Garrison State Project

Project Lead: David Sylvan
Senior Researcher:
Ashley Thornton
Research Assistants: Juliette Ganne, Laura Schenker, Will Bennett, Flavia Eichmann (Former Assistants: Michael Barczay, Mira Fey, Moe Saito)
Timeline: 2015-2019
Keywords: garrison state, surveillance, national security, parliamentary debates, ideological consensus
Funding Organisation: Swiss National Science Foundation, grant #159373


Abstract: This multi-year project, funded by the Swiss National Science Foundation, is examining the expansion of what political scientist Harold Lasswell called "garrison states": developed democracies in which organizations concerned with issues of national security grow in size, become more active, and are less and less subject to oversight. The project looks at 7 countries, over a time span of almost 70 years, to see if Lasswell's argument holds for a variety of democracies: large vs. small, members of alliances vs. neutrals, and those with vs. those without colonies. If it turns out that Lasswell was indeed correct, this suggests that in the long term, democratic governance is being eroded by concerns over national security.

Garrison State Project
It’s easy to imagine a general phenomenon of the garrison state, but it’s very hard to measure it in a systematic and cross-national way.
David Sylvan
about the methodological challenge

Methodology

By its nature, the extent of the garrison state cannot be observed directly.

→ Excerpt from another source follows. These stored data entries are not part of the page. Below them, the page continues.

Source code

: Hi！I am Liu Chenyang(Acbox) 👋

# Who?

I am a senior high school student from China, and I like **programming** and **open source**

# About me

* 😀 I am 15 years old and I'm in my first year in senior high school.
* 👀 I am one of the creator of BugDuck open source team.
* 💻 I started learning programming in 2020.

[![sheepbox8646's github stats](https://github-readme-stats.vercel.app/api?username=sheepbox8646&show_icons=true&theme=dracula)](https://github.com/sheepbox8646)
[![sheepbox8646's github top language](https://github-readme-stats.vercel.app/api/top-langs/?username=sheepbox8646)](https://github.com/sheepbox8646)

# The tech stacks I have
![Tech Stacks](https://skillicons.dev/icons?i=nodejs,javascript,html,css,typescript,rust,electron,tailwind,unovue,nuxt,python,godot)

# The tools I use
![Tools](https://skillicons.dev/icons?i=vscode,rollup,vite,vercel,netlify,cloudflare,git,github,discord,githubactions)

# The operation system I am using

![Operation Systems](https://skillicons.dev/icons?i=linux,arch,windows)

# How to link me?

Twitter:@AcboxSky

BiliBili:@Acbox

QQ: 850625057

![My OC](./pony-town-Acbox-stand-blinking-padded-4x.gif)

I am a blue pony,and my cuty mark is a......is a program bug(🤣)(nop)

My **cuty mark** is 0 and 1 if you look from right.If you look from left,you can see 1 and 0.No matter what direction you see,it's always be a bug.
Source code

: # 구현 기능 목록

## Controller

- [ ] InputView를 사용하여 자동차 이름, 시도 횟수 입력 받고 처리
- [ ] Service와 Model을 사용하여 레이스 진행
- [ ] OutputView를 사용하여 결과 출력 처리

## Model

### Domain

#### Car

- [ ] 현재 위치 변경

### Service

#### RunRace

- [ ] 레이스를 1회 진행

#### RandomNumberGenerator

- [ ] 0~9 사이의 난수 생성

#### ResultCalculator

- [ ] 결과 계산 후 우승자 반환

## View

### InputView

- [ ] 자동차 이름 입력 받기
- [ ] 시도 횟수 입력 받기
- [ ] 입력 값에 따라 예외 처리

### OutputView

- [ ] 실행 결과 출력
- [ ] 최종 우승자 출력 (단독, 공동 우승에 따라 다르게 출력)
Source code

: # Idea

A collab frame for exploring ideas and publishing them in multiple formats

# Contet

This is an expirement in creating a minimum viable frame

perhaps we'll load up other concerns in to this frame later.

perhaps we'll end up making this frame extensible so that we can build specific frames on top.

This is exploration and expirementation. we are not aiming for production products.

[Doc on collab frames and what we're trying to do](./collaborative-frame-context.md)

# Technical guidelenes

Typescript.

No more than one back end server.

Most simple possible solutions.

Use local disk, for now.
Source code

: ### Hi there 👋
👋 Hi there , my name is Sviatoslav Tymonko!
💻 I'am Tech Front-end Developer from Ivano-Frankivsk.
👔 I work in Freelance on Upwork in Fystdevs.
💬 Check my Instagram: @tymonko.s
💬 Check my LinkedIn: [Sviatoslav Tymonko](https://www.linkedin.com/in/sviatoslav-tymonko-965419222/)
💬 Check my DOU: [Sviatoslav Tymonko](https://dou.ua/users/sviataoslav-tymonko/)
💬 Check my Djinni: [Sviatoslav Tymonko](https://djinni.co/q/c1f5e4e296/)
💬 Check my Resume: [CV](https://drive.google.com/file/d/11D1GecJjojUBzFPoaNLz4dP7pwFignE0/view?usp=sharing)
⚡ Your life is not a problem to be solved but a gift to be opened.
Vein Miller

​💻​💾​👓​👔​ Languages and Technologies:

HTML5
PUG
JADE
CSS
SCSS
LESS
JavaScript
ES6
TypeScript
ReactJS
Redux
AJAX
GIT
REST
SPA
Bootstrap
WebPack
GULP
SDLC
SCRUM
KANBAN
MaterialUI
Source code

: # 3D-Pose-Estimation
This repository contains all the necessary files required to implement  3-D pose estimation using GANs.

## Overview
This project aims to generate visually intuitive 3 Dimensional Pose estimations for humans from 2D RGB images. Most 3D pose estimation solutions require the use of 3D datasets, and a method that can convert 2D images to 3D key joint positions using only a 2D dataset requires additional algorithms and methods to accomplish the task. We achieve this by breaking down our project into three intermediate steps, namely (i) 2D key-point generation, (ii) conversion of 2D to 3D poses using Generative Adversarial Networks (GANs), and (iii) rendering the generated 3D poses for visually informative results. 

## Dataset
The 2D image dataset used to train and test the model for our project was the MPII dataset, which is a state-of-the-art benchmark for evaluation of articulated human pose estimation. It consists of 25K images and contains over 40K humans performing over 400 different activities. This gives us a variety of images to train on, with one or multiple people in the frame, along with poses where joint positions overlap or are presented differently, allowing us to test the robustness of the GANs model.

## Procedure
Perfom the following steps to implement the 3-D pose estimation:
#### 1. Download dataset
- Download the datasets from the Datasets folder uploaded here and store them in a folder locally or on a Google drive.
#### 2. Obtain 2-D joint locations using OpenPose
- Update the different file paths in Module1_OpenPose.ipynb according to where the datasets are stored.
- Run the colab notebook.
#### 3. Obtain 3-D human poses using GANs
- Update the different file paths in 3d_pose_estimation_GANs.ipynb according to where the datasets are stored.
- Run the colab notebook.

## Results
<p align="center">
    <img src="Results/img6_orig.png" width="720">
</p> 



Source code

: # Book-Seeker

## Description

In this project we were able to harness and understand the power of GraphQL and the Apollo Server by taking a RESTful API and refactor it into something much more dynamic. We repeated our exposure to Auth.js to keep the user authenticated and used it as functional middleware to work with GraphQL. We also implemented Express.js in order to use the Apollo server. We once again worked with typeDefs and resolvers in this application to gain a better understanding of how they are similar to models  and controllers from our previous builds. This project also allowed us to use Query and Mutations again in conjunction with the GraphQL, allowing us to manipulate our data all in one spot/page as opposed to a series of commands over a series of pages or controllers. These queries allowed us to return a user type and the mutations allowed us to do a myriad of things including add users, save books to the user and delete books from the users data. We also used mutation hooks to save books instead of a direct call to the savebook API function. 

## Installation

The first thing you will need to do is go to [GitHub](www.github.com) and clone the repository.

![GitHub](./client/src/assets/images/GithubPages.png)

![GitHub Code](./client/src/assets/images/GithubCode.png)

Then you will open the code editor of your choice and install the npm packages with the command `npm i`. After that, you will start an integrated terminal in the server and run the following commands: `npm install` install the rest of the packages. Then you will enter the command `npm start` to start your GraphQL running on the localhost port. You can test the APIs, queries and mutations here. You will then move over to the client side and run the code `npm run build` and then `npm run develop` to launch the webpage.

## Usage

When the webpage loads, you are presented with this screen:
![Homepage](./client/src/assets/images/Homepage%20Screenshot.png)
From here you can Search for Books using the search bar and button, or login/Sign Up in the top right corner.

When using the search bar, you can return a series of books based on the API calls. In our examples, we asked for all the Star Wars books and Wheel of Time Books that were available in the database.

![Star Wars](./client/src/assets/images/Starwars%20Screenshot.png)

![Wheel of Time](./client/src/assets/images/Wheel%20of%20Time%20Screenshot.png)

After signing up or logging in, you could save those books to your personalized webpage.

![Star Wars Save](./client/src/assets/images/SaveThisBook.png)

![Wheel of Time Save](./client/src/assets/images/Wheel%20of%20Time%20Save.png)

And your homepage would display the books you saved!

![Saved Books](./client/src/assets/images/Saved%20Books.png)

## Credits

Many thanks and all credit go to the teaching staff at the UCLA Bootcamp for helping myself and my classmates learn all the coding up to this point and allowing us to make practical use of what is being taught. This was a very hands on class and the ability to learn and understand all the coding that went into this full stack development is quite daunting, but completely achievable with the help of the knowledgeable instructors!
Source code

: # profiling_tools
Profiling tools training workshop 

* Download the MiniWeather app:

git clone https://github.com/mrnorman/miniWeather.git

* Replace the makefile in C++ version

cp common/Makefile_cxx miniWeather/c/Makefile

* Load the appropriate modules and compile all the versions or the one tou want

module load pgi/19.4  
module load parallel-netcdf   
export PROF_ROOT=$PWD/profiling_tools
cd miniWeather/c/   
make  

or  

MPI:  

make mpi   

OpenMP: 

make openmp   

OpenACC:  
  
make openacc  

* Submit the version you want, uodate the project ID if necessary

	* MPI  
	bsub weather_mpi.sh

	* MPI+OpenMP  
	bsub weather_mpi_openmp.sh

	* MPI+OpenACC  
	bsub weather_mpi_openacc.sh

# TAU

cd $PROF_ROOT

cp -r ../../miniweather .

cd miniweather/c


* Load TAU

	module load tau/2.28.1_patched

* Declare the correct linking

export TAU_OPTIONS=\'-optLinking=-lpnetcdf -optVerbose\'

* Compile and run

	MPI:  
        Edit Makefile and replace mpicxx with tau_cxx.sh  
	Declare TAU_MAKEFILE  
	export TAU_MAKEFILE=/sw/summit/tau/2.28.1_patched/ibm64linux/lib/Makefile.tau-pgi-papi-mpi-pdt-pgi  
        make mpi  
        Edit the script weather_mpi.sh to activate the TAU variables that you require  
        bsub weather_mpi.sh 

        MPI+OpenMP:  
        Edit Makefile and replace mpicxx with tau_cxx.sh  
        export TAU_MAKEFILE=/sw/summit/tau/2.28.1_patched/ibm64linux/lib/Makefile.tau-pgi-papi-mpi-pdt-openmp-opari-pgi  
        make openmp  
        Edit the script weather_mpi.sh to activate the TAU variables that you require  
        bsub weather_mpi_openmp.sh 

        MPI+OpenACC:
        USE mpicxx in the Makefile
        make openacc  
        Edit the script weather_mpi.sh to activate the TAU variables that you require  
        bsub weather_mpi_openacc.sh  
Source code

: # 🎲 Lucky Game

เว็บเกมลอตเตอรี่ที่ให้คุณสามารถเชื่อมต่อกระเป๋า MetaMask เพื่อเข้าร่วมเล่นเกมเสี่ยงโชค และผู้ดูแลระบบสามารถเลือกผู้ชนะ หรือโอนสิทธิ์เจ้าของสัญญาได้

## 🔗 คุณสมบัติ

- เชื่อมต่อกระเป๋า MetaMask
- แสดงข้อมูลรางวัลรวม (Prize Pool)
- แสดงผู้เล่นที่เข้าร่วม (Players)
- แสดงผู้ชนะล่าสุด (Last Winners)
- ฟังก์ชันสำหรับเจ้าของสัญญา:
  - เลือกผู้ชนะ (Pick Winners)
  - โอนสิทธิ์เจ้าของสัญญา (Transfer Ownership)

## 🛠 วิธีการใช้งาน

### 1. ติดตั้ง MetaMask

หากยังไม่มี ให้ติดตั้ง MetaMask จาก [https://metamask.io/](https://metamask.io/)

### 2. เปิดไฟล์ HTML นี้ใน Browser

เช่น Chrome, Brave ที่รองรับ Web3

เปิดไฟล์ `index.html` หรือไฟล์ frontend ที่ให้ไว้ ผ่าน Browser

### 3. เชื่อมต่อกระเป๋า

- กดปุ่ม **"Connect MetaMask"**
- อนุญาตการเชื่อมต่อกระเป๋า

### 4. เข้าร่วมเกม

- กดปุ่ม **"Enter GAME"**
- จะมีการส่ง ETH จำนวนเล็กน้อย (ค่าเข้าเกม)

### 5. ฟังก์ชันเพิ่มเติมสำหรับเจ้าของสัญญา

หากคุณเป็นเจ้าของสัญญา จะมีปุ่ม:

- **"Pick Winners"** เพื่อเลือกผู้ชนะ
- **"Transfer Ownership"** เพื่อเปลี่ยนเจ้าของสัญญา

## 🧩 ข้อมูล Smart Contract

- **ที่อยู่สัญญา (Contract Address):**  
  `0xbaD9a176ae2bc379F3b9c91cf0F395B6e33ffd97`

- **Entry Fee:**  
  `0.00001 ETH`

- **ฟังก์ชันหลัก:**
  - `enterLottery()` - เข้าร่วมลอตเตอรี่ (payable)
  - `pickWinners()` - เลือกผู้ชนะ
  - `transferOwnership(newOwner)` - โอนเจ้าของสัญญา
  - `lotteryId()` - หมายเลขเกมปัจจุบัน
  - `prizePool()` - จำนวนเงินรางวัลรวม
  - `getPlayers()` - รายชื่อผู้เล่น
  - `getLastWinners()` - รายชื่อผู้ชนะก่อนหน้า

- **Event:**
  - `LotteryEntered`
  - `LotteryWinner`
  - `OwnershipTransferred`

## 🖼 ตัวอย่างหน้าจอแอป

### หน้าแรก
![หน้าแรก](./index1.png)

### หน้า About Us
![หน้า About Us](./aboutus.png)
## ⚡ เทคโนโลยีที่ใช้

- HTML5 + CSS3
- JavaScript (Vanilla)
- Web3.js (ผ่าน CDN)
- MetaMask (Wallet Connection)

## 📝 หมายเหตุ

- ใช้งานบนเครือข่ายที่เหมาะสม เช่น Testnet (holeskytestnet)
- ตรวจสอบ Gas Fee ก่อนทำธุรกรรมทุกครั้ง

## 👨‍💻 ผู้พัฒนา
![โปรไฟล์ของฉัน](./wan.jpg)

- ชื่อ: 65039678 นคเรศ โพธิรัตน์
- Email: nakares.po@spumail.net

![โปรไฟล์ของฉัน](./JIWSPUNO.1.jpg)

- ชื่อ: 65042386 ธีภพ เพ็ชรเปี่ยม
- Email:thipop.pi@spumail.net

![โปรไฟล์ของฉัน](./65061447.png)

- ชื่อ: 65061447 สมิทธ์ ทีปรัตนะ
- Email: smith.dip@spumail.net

The actions and influence of what Lasswell called "specialists on violence" often occur behind the scenes and are deliberately undocumented. Many written materials are classified and many of the relevant officials from earlier eras are retired or dead. These facts render problematic any attempt to study the garrison state by means of archival or interview strategies. They also make it close to impossible to use budgetary data as a proxy for the size of the garrison state (in most countries, for example, the budget of intelligence agencies is deliberately undisclosed or dissimulated among dozens of other line items).